SPAR suspends investments in Hungary due to new legislation

Deals

A recent tax law has hit foreign supermarket and hypermarket chains in Hungary the hardest including Austrian-owned SPAR, and is compounded by brand new legislation enforcing mandatory closure of shops on Sunday, passed on December 16 – a law which seems to favor smaller local and franchised grocery chains.

Present in Hungary for 23 years, SPAR is Hungary’s fifth largest employer with 13,000 employees and investments reaching €500 mln thus far. SPAR said it was not considering leaving Hungary, but with the introduction of the new legislation, it would suspend most of its planned and ongoing investments to the tune of €59 mln.

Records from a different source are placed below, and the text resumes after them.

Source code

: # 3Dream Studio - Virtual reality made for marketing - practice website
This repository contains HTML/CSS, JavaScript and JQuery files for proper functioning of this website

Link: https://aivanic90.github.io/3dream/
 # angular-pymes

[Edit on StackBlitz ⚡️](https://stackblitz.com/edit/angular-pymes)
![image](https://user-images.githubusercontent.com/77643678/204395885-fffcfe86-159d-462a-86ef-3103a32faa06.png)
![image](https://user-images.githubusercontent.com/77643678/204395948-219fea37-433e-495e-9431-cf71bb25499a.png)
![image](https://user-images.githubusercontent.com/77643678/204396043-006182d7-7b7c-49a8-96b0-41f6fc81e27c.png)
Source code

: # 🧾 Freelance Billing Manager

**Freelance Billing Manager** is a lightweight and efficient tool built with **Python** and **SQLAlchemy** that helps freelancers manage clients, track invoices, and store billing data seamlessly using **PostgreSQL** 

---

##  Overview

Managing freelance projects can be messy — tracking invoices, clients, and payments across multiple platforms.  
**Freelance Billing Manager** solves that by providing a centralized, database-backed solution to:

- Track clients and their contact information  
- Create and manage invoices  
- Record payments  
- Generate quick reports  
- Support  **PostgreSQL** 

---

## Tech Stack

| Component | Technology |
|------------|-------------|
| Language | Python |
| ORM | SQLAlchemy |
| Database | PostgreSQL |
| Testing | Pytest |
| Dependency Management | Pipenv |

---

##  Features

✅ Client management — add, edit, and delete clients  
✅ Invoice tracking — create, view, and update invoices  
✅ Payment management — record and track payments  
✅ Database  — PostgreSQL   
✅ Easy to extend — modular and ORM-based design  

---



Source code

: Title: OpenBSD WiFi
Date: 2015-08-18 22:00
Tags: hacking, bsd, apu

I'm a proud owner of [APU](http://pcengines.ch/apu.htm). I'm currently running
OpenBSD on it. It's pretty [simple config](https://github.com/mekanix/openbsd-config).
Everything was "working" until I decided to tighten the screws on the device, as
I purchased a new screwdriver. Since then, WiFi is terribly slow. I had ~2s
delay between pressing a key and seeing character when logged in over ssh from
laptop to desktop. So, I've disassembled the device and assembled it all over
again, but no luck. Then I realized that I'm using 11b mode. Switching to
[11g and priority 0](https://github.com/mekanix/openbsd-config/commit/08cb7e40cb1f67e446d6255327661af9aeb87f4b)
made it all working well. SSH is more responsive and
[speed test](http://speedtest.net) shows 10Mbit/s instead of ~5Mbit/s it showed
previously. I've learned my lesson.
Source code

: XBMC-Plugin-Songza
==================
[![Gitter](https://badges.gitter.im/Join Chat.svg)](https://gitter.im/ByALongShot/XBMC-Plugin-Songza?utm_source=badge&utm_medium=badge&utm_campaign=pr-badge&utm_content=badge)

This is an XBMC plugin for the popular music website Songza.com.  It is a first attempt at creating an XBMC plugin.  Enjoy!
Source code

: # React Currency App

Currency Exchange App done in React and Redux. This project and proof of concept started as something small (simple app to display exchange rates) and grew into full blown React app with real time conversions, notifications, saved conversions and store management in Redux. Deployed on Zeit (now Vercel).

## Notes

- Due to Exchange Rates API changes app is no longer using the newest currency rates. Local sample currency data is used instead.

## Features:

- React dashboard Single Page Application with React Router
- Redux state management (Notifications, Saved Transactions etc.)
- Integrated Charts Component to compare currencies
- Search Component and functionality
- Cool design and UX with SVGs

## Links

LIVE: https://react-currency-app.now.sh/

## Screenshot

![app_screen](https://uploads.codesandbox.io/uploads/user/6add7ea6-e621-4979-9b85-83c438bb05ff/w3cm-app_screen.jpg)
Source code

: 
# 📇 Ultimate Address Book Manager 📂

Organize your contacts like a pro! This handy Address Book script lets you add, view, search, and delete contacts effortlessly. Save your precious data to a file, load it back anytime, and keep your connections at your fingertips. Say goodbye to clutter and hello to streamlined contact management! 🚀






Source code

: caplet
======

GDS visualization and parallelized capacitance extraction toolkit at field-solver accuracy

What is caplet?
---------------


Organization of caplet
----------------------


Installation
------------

The 600 additional jobs the investment would have created will also not come to fruition. It did say, however, that it will carry out investments already in progress including the opening of three stores in Budapest, Reuters reported on Wednesday. SPAR Hungary's chief executive Gabriella Heiszler said the current investment has now been reduced to 25 mln, less than half the amount originally planned. 

With regards to Sunday closures, Heiszler said she is against the new legislation. “Hungarians don’t shop as a past time: The current standard of living doesn’t allow for that. If the legislation is passed, traffic will likely concentrate on other days.” That said, Sunday sales at SPAR only account for 8% of weekly turnover and as such the forced closure is not expected to affect sales in any significant way, Heiszler added.